音楽が坂本龍一。んん?………CD棚を漁ったら、サントラ出てきました。10年以上もこのジャケに写ってるひとがファインズさんと知らずに置いといたんか〜!節穴!節穴!私の目は節穴だ!(泣)そういや当時教授はピアノコンサートもよくやってて、これのメインテーマは何度も聴いたものですよ。なのに映画本編を観ていないと言う落とし穴。ライナーノートでは、まだラルフ・ファインズ表記になってました。

と言う訳で1992年製作、キャサリン(キャシー)=ジュリエット・ビノシュ、ヒースクリフ=レイフ・ファインズ版の『嵐が丘』。うう〜んこれは…なんとも大味な…サクサク行けばいいってもんでもないですね。長い話をとにかく片付けよう!って感じに見えるんですけど…。これの売り文句が「過去の『嵐が丘』は総じてキャサリンが死ぬところで終わっているが、これは初めて最後迄ちゃんと映画化しました!」と言うものだったのですが、う〜んそれならもっと丁寧に、時間長くてもいいから…と思ってしまうもので。105分では短い。原作ものの難しさを感じました。

ず〜っと流れている音楽もちょっとくどいです。曲自体はすごくいい!すごくいいんだけど鳴りっぱなしだと…教授好きとしては堪能し過ぎて腹いっぱい。叙情が過剰でドンドンドン!と言う感じになってしまっている。もっとメリハリ効かせて使った方が。あとねえ、お屋敷の外観がハリボテに見えます。これは…どうなの…。

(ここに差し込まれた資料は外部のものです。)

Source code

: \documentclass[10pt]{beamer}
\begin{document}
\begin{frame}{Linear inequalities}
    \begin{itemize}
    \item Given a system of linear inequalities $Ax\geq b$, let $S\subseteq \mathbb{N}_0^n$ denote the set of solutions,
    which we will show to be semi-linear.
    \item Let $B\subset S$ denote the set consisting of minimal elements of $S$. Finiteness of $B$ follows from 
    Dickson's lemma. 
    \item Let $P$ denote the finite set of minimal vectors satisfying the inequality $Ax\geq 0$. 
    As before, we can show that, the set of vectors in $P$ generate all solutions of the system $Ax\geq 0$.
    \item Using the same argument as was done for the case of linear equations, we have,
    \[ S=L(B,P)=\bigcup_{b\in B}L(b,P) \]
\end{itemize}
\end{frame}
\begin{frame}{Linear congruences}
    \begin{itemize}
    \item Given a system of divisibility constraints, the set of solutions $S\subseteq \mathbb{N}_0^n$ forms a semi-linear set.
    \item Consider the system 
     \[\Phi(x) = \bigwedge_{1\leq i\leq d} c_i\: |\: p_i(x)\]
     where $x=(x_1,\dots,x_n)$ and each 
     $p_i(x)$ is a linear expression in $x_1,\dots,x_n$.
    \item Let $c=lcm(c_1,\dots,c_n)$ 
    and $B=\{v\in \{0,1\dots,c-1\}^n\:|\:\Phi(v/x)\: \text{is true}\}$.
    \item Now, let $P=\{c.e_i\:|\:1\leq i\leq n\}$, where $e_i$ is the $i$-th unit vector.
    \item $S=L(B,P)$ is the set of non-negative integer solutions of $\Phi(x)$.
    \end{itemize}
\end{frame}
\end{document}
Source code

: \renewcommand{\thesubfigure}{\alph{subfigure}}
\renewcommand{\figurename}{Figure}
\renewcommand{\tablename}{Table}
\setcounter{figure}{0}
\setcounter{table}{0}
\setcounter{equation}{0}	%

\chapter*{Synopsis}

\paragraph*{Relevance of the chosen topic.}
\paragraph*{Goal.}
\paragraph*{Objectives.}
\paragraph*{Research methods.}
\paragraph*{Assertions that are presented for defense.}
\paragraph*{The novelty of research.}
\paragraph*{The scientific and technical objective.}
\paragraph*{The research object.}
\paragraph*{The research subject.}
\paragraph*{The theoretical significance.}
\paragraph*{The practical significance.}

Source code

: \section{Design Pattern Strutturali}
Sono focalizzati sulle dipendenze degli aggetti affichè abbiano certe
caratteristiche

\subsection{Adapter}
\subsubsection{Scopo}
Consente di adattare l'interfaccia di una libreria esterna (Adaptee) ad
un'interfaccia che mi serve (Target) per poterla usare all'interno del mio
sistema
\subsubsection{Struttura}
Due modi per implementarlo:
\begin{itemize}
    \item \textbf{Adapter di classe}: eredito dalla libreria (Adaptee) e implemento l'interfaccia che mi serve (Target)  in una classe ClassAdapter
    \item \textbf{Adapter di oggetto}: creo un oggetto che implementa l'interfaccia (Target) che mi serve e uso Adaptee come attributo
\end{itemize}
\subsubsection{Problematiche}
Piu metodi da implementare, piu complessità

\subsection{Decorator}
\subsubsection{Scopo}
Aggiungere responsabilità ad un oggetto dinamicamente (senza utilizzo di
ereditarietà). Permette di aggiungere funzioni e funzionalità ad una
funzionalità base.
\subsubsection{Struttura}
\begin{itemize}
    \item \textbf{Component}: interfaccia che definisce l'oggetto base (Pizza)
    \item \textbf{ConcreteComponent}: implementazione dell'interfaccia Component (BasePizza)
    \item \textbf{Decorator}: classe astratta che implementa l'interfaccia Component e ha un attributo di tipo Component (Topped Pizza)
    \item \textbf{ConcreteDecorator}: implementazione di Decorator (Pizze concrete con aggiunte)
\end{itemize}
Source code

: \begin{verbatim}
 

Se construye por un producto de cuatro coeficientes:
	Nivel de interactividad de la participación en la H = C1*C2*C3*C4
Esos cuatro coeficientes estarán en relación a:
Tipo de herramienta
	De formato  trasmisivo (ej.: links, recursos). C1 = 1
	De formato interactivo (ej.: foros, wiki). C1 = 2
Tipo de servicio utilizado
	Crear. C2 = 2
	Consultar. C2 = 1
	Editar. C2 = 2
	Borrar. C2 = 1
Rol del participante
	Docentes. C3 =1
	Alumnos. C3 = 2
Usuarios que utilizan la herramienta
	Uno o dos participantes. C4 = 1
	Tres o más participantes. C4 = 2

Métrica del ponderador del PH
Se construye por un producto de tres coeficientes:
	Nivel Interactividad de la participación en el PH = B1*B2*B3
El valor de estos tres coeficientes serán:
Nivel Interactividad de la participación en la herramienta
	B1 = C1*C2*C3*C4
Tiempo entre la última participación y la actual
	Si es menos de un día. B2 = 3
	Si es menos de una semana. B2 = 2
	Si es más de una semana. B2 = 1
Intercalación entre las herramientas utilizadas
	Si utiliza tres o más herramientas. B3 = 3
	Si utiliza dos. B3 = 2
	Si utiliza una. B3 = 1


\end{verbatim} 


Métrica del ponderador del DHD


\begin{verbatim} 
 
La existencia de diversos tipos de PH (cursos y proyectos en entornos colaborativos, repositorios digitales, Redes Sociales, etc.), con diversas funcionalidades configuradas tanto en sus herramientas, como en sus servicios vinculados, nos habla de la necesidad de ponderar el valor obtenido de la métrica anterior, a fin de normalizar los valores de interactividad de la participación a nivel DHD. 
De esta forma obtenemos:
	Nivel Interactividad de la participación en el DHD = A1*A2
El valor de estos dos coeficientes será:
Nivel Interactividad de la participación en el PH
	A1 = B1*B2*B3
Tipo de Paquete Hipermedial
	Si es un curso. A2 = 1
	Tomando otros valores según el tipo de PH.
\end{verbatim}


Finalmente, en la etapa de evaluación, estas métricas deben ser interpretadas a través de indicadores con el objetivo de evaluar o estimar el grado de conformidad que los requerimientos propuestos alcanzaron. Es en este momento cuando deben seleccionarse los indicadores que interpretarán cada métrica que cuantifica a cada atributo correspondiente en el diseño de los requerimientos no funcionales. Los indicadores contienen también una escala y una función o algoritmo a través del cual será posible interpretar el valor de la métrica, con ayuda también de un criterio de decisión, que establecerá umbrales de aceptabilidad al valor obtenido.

と言いつつ展開があまりにも豪快なので、退屈せずには観られました。ヒースクリフの怨念は恐ろしい!もうええやんっつう。しかしヒースクリフって、キャサリンたちへの“おみやげ”として屋敷に連れて来られたんだよね…おみやげて。ヒースクリフの人生って。そもそもここに連れて来られなければ、こんなことにはならなかったのにな!彼が死んだ時は正直ホッとしました…。復讐心とか「見返してやる!」って思いは、あんまり楽しいもんじゃないよね…空しいし。で、それに全てを注ぎ込んでいるから、その復讐が成就した後って目標が見付からなかったりしますよ。大変なんですよ。

ふたりを見守ってきた女中のエレンに「もう戦いを終わりにしたい」と打ち明けたヒースクリフは痛々しかった。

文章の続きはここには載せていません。